### Try it
Go through the entries below and print, exactly, the lines starting at the one with "dif & M-UIP & h4 & ridge" and ending at the one with "dif & M-UIP & h5 & forest", keeping both ends and no others.

### Information provided

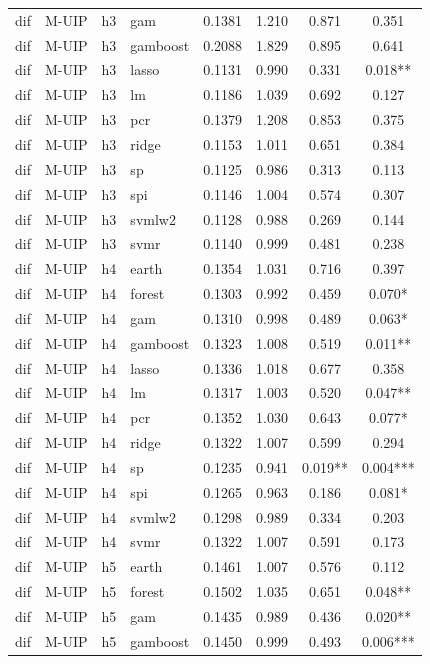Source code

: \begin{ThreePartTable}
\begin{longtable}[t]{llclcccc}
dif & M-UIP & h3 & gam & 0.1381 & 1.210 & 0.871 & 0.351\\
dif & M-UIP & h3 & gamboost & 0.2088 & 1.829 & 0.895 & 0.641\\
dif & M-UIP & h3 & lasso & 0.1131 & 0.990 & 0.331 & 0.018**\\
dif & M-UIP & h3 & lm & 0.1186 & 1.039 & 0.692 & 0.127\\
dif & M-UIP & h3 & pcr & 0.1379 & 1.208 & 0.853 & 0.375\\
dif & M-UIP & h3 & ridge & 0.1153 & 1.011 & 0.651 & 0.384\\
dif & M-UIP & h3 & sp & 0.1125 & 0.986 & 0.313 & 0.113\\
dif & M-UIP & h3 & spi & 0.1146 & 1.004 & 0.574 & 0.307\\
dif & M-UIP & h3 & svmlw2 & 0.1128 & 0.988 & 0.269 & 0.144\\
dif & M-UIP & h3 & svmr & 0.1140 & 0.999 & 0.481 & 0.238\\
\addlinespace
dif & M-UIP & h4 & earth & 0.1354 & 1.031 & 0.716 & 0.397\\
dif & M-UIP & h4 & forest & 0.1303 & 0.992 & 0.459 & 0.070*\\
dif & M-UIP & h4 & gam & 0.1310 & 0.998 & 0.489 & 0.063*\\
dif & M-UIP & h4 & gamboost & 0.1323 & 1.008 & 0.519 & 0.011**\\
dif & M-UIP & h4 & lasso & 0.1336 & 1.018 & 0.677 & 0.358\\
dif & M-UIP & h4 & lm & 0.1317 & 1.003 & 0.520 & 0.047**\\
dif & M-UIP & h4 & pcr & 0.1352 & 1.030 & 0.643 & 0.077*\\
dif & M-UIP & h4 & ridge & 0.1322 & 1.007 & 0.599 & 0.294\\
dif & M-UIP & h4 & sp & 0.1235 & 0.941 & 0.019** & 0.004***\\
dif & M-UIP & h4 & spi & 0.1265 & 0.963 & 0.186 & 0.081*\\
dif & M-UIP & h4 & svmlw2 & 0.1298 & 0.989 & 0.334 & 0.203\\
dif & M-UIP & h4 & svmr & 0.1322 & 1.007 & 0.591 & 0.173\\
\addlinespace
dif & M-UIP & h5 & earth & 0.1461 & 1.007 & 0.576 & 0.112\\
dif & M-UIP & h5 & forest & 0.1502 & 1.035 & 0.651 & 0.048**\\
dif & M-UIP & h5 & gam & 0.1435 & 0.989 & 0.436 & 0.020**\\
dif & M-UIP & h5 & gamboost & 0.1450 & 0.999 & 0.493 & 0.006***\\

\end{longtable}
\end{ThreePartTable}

--

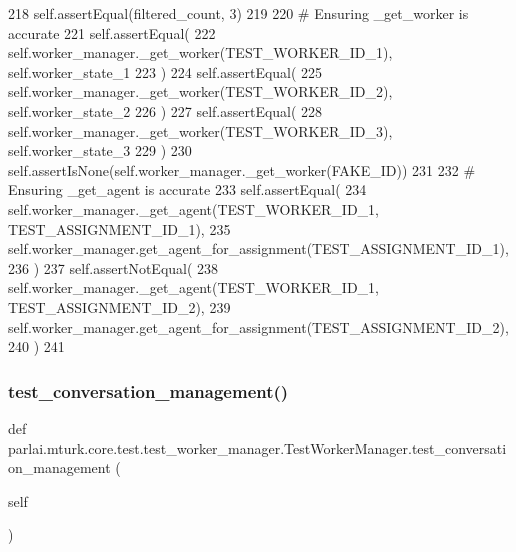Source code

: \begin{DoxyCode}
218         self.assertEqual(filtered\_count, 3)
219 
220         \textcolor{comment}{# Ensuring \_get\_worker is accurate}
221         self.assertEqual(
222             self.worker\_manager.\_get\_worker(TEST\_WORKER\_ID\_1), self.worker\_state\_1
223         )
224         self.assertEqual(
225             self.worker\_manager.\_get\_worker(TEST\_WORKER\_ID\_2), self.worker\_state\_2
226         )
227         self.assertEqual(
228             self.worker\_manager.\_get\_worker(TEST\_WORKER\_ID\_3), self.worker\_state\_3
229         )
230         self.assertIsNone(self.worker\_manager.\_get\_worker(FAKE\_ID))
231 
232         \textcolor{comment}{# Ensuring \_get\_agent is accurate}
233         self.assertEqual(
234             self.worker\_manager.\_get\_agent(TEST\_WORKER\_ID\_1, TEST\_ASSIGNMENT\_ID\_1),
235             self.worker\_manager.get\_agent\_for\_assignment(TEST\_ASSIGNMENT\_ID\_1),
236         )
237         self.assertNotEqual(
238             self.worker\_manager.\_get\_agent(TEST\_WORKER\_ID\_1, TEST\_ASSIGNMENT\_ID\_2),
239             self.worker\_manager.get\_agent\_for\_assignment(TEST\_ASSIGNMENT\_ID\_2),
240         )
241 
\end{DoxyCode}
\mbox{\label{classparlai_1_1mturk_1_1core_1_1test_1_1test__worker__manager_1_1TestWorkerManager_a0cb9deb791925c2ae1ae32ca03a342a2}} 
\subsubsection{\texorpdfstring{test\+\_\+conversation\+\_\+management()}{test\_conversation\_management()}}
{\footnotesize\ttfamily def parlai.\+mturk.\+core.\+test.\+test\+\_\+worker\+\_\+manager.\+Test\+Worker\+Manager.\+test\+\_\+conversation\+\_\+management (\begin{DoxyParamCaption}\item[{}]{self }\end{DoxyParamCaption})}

### Answer section
dif & M-UIP & h4 & ridge & 0.1322 & 1.007 & 0.599 & 0.294\\
dif & M-UIP & h4 & sp & 0.1235 & 0.941 & 0.019** & 0.004***\\
dif & M-UIP & h4 & spi & 0.1265 & 0.963 & 0.186 & 0.081*\\
dif & M-UIP & h4 & svmlw2 & 0.1298 & 0.989 & 0.334 & 0.203\\
dif & M-UIP & h4 & svmr & 0.1322 & 1.007 & 0.591 & 0.173\\
\addlinespace
dif & M-UIP & h5 & earth & 0.1461 & 1.007 & 0.576 & 0.112\\
dif & M-UIP & h5 & forest & 0.1502 & 1.035 & 0.651 & 0.048**\\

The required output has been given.